-- Opening Marker --
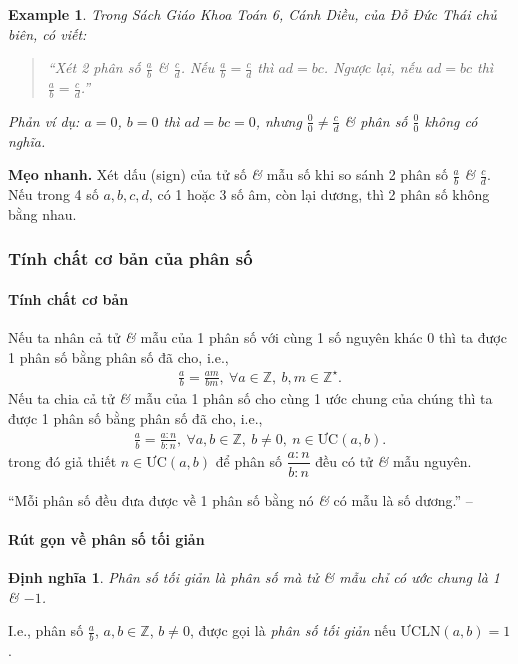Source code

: \documentclass{article}
\numberwithin{equation}{section}
\newtheorem{dinhnghia}{Định nghĩa}[section]
\newtheorem{example}{Example}[section]
\begin{document}
\begin{example}
	Trong Sách Giáo Khoa Toán 6, Cánh Diều, của Đỗ Đức Thái chủ biên, có viết:
	\begin{quotation}
		``Xét 2 phân số $\frac{a}{b}$ \textit{\&} $\frac{c}{d}$. Nếu $\frac{a}{b} = \frac{c}{d}$ thì $ad = bc$. Ngược lại, nếu $ad = bc$ thì $\frac{a}{b} = \frac{c}{d}$.''
	\end{quotation}
	Phản ví dụ: $a = 0$, $b = 0$ thì $ad = bc = 0$, nhưng $\frac{0}{0}\ne\frac{c}{d}$ \textit{\&} phân số $\frac{0}{0}$ không có nghĩa.
\end{example}
\textbf{Mẹo nhanh.} Xét dấu (sign) của tử số \textit{\&} mẫu số khi so sánh 2 phân số $\frac{a}{b}$ \textit{\&} $\frac{c}{d}$. Nếu trong 4 số $a,b,c,d$, có 1 hoặc 3 số âm, còn lại dương, thì 2 phân số không bằng nhau.

\subsubsection{Tính chất cơ bản của phân số}

\paragraph{Tính chất cơ bản}
Nếu ta nhân cả tử \textit{\&} mẫu của 1 phân số với cùng 1 số nguyên khác 0 thì ta được 1 phân số bằng phân số đã cho, i.e.,
\begin{align*}
	\frac{a}{b} = \frac{am}{bm},\ \forall a\in\mathbb{Z},\ b,m\in\mathbb{Z}^\star.
\end{align*}
Nếu ta chia cả tử \textit{\&} mẫu của 1 phân số cho cùng 1 ước chung của chúng thì ta được 1 phân số bằng phân số đã cho, i.e.,
\begin{align*}
	\frac{a}{b} = \frac{a:n}{b:n},\ \forall a,b\in\mathbb{Z},\ b\ne 0,\ n\in\mbox{ƯC}(a,b).
\end{align*}
trong đó giả thiết $n\in\mbox{ƯC}(a,b)$ để phân số $\dfrac{a:n}{b:n}$ đều có tử \textit{\&} mẫu nguyên.

``Mỗi phân số đều đưa được về 1 phân số bằng nó \textit{\&} có mẫu là số dương.'' -- \cite[p. 28]{SGK_Toan_6_Canh_Dieu_tap_2}

\paragraph{Rút gọn về phân số tối giản}
\begin{dinhnghia}
	\emph{Phân số tối giản} là phân số mà tử \textit{\&} mẫu chỉ có ước chung là 1 \textit{\&} $-1$.
\end{dinhnghia}
I.e., phân số $\frac{a}{b}$, $a,b\in\mathbb{Z}$, $b\ne 0$, được gọi là \emph{phân số tối giản} nếu $\mbox{ƯCLN}(a,b) = 1$.
\end{document}
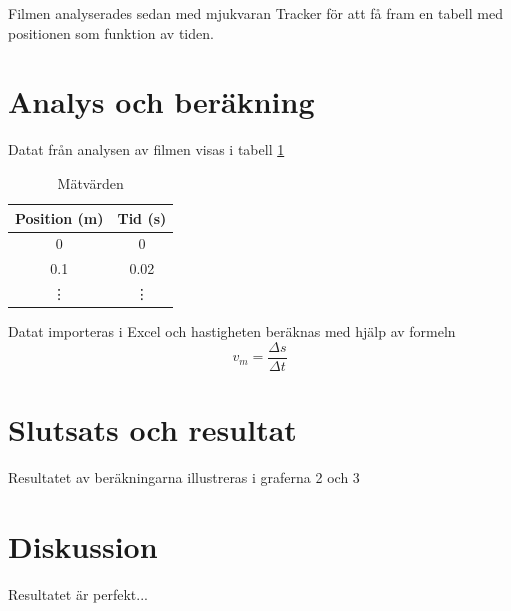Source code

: \documentclass[11p, titlepage, oneside, a4paper]{article}
\begin{document}
        Filmen analyserades sedan med mjukvaran Tracker för att få fram en tabell med positionen som funktion av tiden.
    \newpage
	\section{Analys och beräkning}
        Datat från analysen av filmen visas i tabell \ref{table:result}
    
        
        \begin{table}
            \begin{center}
            \begin{tabular}{ |c|c| } 
                \hline
                Position (m) & Tid (s)  \\ 
                \hline
                0 & 0  \\ 
                0.1 & 0.02 \\
                \vdots & \vdots \\
                \hline
            \end{tabular}
                \caption{Mätvärden}
                \label{table:result}
            \end{center}
        \end{table}            
        

    Datat importeras i Excel och hastigheten beräknas med hjälp av formeln
    \begin{equation}
        v_m = \frac{\Delta s}{\Delta t}
    \end{equation}
    
    \section{Slutsats och resultat} 
        Resultatet av beräkningarna illustreras i graferna 2 och 3
    \section{Diskussion} 
    Resultatet är perfekt...

    
    \printbibliography
\end{document}
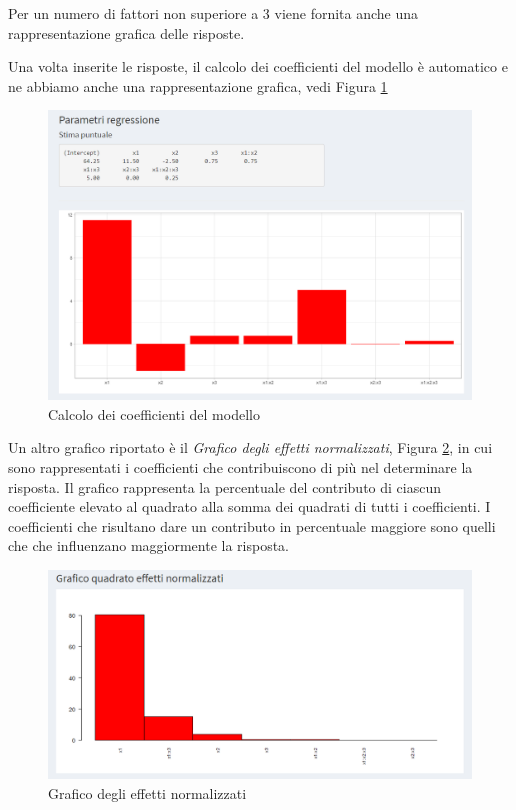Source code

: \documentclass[
  11pt,
]{book}
\begin{document}
Per un numero di fattori non superiore a 3 viene fornita anche una
rappresentazione grafica delle risposte.

Una volta inserite le risposte, il calcolo dei coefficienti del modello
è automatico e ne abbiamo anche una rappresentazione grafica, vedi
Figura \ref{fig:fc6}

\begin{figure}

{\centering \includegraphics[width=1\linewidth]{Immagini/Fatt_compl/06_coeff} 

}

\caption{Calcolo dei coefficienti del modello}\label{fig:fc6}
\end{figure}

Un altro grafico riportato è il \emph{Grafico degli effetti normalizzati},
Figura \ref{fig:fc7}, in cui sono rappresentati i coefficienti che
contribuiscono di più nel determinare la risposta. Il grafico
rappresenta la percentuale del contributo di ciascun coefficiente
elevato al quadrato alla somma dei quadrati di tutti i coefficienti. I
coefficienti che risultano dare un contributo in percentuale maggiore
sono quelli che che influenzano maggiormente la risposta.

\begin{figure}

{\centering \includegraphics[width=1\linewidth]{Immagini/Fatt_compl/07_coeff_norm} 

}

\caption{Grafico degli effetti normalizzati}\label{fig:fc7}
\end{figure}
\end{document}
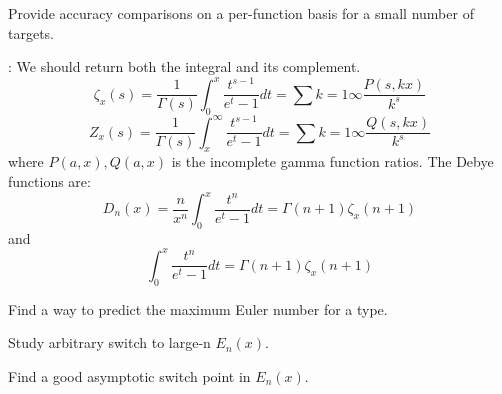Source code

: 
\begin{DoxyRefList}
\item[\label{todo__todo000001}%
\hypertarget{todo__todo000001}{}%
page \hyperlink{index}{Mathematical Special Functions} ]Provide accuracy comparisons on a per-\/function basis for a small number of targets. 
\item[\label{todo__todo000015}%
\hypertarget{todo__todo000015}{}%
Member \hyperlink{namespacestd_1_1____detail_a26d3f285cfbcaba6fa30d3e4164c6187}{std\+:\+:\+\_\+\+\_\+detail\+:\+:\+\_\+\+\_\+debye} (unsigned int \+\_\+\+\_\+n, \+\_\+\+Tp \+\_\+\+\_\+x)]\+: We should return both the integral and it\textquotesingle{}s complement. \[ \zeta_x(s) = \frac{1}{\Gamma(s)}\int_{0}^{x}\frac{t^{s-1}}{e^t-1}dt = \sum{k=1}{\infty}\frac{P(s,kx)}{k^s} \] \[ Z_x(s) = \frac{1}{\Gamma(s)}\int_{x}^{\infty}\frac{t^{s-1}}{e^t-1}dt = \sum{k=1}{\infty}\frac{Q(s,kx)}{k^s} \] where $ P(a,x), Q(a,x) $ is the incomplete gamma function ratios. The Debye functions are\+: \[ D_n(x) = \frac{n}{x^n}\int_{0}^{x}\frac{t^n}{e^t-1}dt = \Gamma(n+1)\zeta_x(n+1) \] and \[ \int_{0}^{x}\frac{t^n}{e^t-1}dt = \Gamma(n+1)\zeta_x(n+1) \]  
\item[\label{todo__todo000004}%
\hypertarget{todo__todo000004}{}%
Member \hyperlink{namespacestd_1_1____detail_a2e3eb67dee4d0b5c96824a4e8e9c227e}{std\+:\+:\+\_\+\+\_\+detail\+:\+:\+\_\+\+\_\+euler\+\_\+series} (unsigned int \+\_\+\+\_\+n)]Find a way to predict the maximum Euler number for a type.  
\item[\label{todo__todo000007}%
\hypertarget{todo__todo000007}{}%
Member \hyperlink{namespacestd_1_1____detail_a0282700710ec07b8ca095fe2ec140d6e}{std\+:\+:\+\_\+\+\_\+detail\+:\+:\+\_\+\+\_\+expint} (unsigned int \+\_\+\+\_\+n, \+\_\+\+Tp \+\_\+\+\_\+x)]Study arbitrary switch to large-\/n $ E_n(x) $. 

Find a good asymptotic switch point in $ E_n(x) $. 


\end{DoxyRefList}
-- Closing Marker --
WHAT IS BEING ASKED:
Search the data for "forall" and list every line in which it occurs.

TASK SOLUTION:
	\frac{a}{b} = \frac{am}{bm},\ \forall a\in\mathbb{Z},\ b,m\in\mathbb{Z}^\star.
	\frac{a}{b} = \frac{a:n}{b:n},\ \forall a,b\in\mathbb{Z},\ b\ne 0,\ n\in\mbox{ƯC}(a,b).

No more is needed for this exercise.